__Given records__
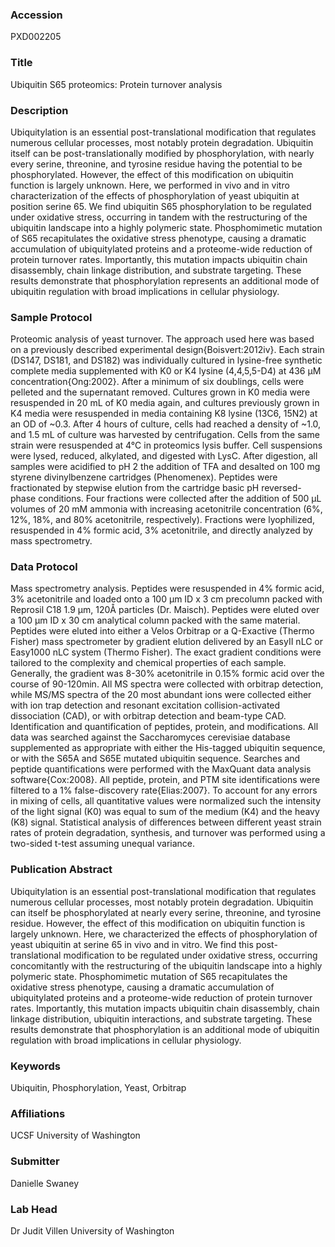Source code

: ### Accession
PXD002205

### Title
Ubiquitin S65 proteomics:  Protein turnover analysis

### Description
Ubiquitylation is an essential post-translational modification that regulates numerous cellular processes, most notably protein degradation.  Ubiquitin itself can be post-translationally modified by phosphorylation, with nearly every serine, threonine, and tyrosine residue having the potential to be phosphorylated.  However, the effect of this modification on ubiquitin function is largely unknown. Here, we performed in vivo and in vitro characterization of the effects of phosphorylation of yeast ubiquitin at position serine 65.  We find ubiquitin S65 phosphorylation to be regulated under oxidative stress, occurring in tandem with the restructuring of the ubiquitin landscape into a highly polymeric state.  Phosphomimetic mutation of S65 recapitulates the oxidative stress phenotype, causing a dramatic accumulation of ubiquitylated proteins and a proteome-wide reduction of protein turnover rates.  Importantly, this mutation impacts ubiquitin chain disassembly, chain linkage distribution, and substrate targeting.  These results demonstrate that phosphorylation represents an additional mode of ubiquitin regulation with broad implications in cellular physiology.

### Sample Protocol
Proteomic analysis of yeast turnover.  The approach used here was based on a previously described experimental design{Boisvert:2012iv}. Each strain (DS147, DS181, and DS182) was individually cultured in lysine-free synthetic complete media supplemented with K0 or K4 lysine (4,4,5,5-D4) at 436 μM concentration{Ong:2002}.  After a minimum of six doublings, cells were pelleted and the supernatant removed.  Cultures grown in K0 media were resuspended in 20 mL of K0 media again, and cultures previously grown in K4 media were resuspended in media containing K8 lysine (13C6, 15N2) at an OD of ~0.3.  After 4 hours of culture, cells had reached a density of ~1.0, and 1.5 mL of culture was harvested by centrifugation.  Cells from the same strain were resuspended at 4°C in proteomics lysis buffer.  Cell suspensions were lysed, reduced, alkylated, and digested with LysC.  After digestion, all samples were acidified to pH 2 the addition of TFA and desalted on 100 mg styrene divinylbenzene cartridges (Phenomenex).  Peptides were fractionated by stepwise elution from the cartridge basic pH reversed-phase conditions.  Four fractions were collected after the addition of 500 μL volumes of 20 mM ammonia with increasing acetonitrile concentration (6%, 12%, 18%, and 80% acetonitrile, respectively).  Fractions were lyophilized, resuspended in 4% formic acid, 3% acetonitrile, and directly analyzed by mass spectrometry.

### Data Protocol
Mass spectrometry analysis.  Peptides were resuspended in 4% formic acid, 3% acetonitrile and loaded onto a 100 μm ID x 3 cm precolumn packed with Reprosil C18 1.9 μm, 120Å particles (Dr. Maisch).  Peptides were eluted over a 100 μm ID x 30 cm analytical column packed with the same material.  Peptides were eluted into either a Velos Orbitrap or a Q-Exactive (Thermo Fisher) mass spectrometer by gradient elution delivered by an EasyII nLC or Easy1000 nLC system (Thermo Fisher).  The exact gradient conditions were tailored to the complexity and chemical properties of each sample.  Generally, the gradient was 8-30% acetonitrile in 0.15% formic acid over the course of 90-120min.  All MS spectra were collected with orbitrap detection, while MS/MS spectra of the 20 most abundant ions were collected either with ion trap detection and resonant excitation collision-activated dissociation (CAD), or with orbitrap detection and beam-type CAD.   Identification and quantification of peptides, protein, and modifications.  All data was searched against the Saccharomyces cerevisiae database supplemented as appropriate with either the His-tagged ubiquitin sequence, or with the S65A and S65E mutated ubiquitin sequence.  Searches and peptide quantifications were performed with the MaxQuant data analysis software{Cox:2008}.  All peptide, protein, and PTM site identifications were filtered to a 1% false-discovery rate{Elias:2007}.  To account for any errors in mixing of cells, all quantitative values were normalized such the intensity of the light signal (K0) was equal to sum of the medium (K4) and the heavy (K8) signal. Statistical analysis of differences between different yeast strain rates of protein degradation, synthesis, and turnover was performed using a two-sided t-test assuming unequal variance.

### Publication Abstract
Ubiquitylation is an essential post-translational modification that regulates numerous cellular processes, most notably protein degradation. Ubiquitin can itself be phosphorylated at nearly every serine, threonine, and tyrosine residue. However, the effect of this modification on ubiquitin function is largely unknown. Here, we characterized the effects of phosphorylation of yeast ubiquitin at serine 65 in vivo and in vitro. We find this post-translational modification to be regulated under oxidative stress, occurring concomitantly with the restructuring of the ubiquitin landscape into a highly polymeric state. Phosphomimetic mutation of S65 recapitulates the oxidative stress phenotype, causing a dramatic accumulation of ubiquitylated proteins and a proteome-wide reduction of protein turnover rates. Importantly, this mutation impacts ubiquitin chain disassembly, chain linkage distribution, ubiquitin interactions, and substrate targeting. These results demonstrate that phosphorylation is an additional mode of ubiquitin regulation with broad implications in cellular physiology.

### Keywords
Ubiquitin, Phosphorylation, Yeast, Orbitrap

### Affiliations
UCSF
University of Washington

### Submitter
Danielle Swaney

### Lab Head
Dr Judit Villen
University of Washington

__Work order__
Leave out the pictures and give the listing above again exactly.

__Problem solution__
Source code

: ### Accession
PXD002205

### Title
Ubiquitin S65 proteomics:  Protein turnover analysis

### Description
Ubiquitylation is an essential post-translational modification that regulates numerous cellular processes, most notably protein degradation.  Ubiquitin itself can be post-translationally modified by phosphorylation, with nearly every serine, threonine, and tyrosine residue having the potential to be phosphorylated.  However, the effect of this modification on ubiquitin function is largely unknown. Here, we performed in vivo and in vitro characterization of the effects of phosphorylation of yeast ubiquitin at position serine 65.  We find ubiquitin S65 phosphorylation to be regulated under oxidative stress, occurring in tandem with the restructuring of the ubiquitin landscape into a highly polymeric state.  Phosphomimetic mutation of S65 recapitulates the oxidative stress phenotype, causing a dramatic accumulation of ubiquitylated proteins and a proteome-wide reduction of protein turnover rates.  Importantly, this mutation impacts ubiquitin chain disassembly, chain linkage distribution, and substrate targeting.  These results demonstrate that phosphorylation represents an additional mode of ubiquitin regulation with broad implications in cellular physiology.

### Sample Protocol
Proteomic analysis of yeast turnover.  The approach used here was based on a previously described experimental design{Boisvert:2012iv}. Each strain (DS147, DS181, and DS182) was individually cultured in lysine-free synthetic complete media supplemented with K0 or K4 lysine (4,4,5,5-D4) at 436 μM concentration{Ong:2002}.  After a minimum of six doublings, cells were pelleted and the supernatant removed.  Cultures grown in K0 media were resuspended in 20 mL of K0 media again, and cultures previously grown in K4 media were resuspended in media containing K8 lysine (13C6, 15N2) at an OD of ~0.3.  After 4 hours of culture, cells had reached a density of ~1.0, and 1.5 mL of culture was harvested by centrifugation.  Cells from the same strain were resuspended at 4°C in proteomics lysis buffer.  Cell suspensions were lysed, reduced, alkylated, and digested with LysC.  After digestion, all samples were acidified to pH 2 the addition of TFA and desalted on 100 mg styrene divinylbenzene cartridges (Phenomenex).  Peptides were fractionated by stepwise elution from the cartridge basic pH reversed-phase conditions.  Four fractions were collected after the addition of 500 μL volumes of 20 mM ammonia with increasing acetonitrile concentration (6%, 12%, 18%, and 80% acetonitrile, respectively).  Fractions were lyophilized, resuspended in 4% formic acid, 3% acetonitrile, and directly analyzed by mass spectrometry.

### Data Protocol
Mass spectrometry analysis.  Peptides were resuspended in 4% formic acid, 3% acetonitrile and loaded onto a 100 μm ID x 3 cm precolumn packed with Reprosil C18 1.9 μm, 120Å particles (Dr. Maisch).  Peptides were eluted over a 100 μm ID x 30 cm analytical column packed with the same material.  Peptides were eluted into either a Velos Orbitrap or a Q-Exactive (Thermo Fisher) mass spectrometer by gradient elution delivered by an EasyII nLC or Easy1000 nLC system (Thermo Fisher).  The exact gradient conditions were tailored to the complexity and chemical properties of each sample.  Generally, the gradient was 8-30% acetonitrile in 0.15% formic acid over the course of 90-120min.  All MS spectra were collected with orbitrap detection, while MS/MS spectra of the 20 most abundant ions were collected either with ion trap detection and resonant excitation collision-activated dissociation (CAD), or with orbitrap detection and beam-type CAD.   Identification and quantification of peptides, protein, and modifications.  All data was searched against the Saccharomyces cerevisiae database supplemented as appropriate with either the His-tagged ubiquitin sequence, or with the S65A and S65E mutated ubiquitin sequence.  Searches and peptide quantifications were performed with the MaxQuant data analysis software{Cox:2008}.  All peptide, protein, and PTM site identifications were filtered to a 1% false-discovery rate{Elias:2007}.  To account for any errors in mixing of cells, all quantitative values were normalized such the intensity of the light signal (K0) was equal to sum of the medium (K4) and the heavy (K8) signal. Statistical analysis of differences between different yeast strain rates of protein degradation, synthesis, and turnover was performed using a two-sided t-test assuming unequal variance.

### Publication Abstract
Ubiquitylation is an essential post-translational modification that regulates numerous cellular processes, most notably protein degradation. Ubiquitin can itself be phosphorylated at nearly every serine, threonine, and tyrosine residue. However, the effect of this modification on ubiquitin function is largely unknown. Here, we characterized the effects of phosphorylation of yeast ubiquitin at serine 65 in vivo and in vitro. We find this post-translational modification to be regulated under oxidative stress, occurring concomitantly with the restructuring of the ubiquitin landscape into a highly polymeric state. Phosphomimetic mutation of S65 recapitulates the oxidative stress phenotype, causing a dramatic accumulation of ubiquitylated proteins and a proteome-wide reduction of protein turnover rates. Importantly, this mutation impacts ubiquitin chain disassembly, chain linkage distribution, ubiquitin interactions, and substrate targeting. These results demonstrate that phosphorylation is an additional mode of ubiquitin regulation with broad implications in cellular physiology.

### Keywords
Ubiquitin, Phosphorylation, Yeast, Orbitrap

### Affiliations
UCSF
University of Washington

### Submitter
Danielle Swaney

### Lab Head
Dr Judit Villen
University of Washington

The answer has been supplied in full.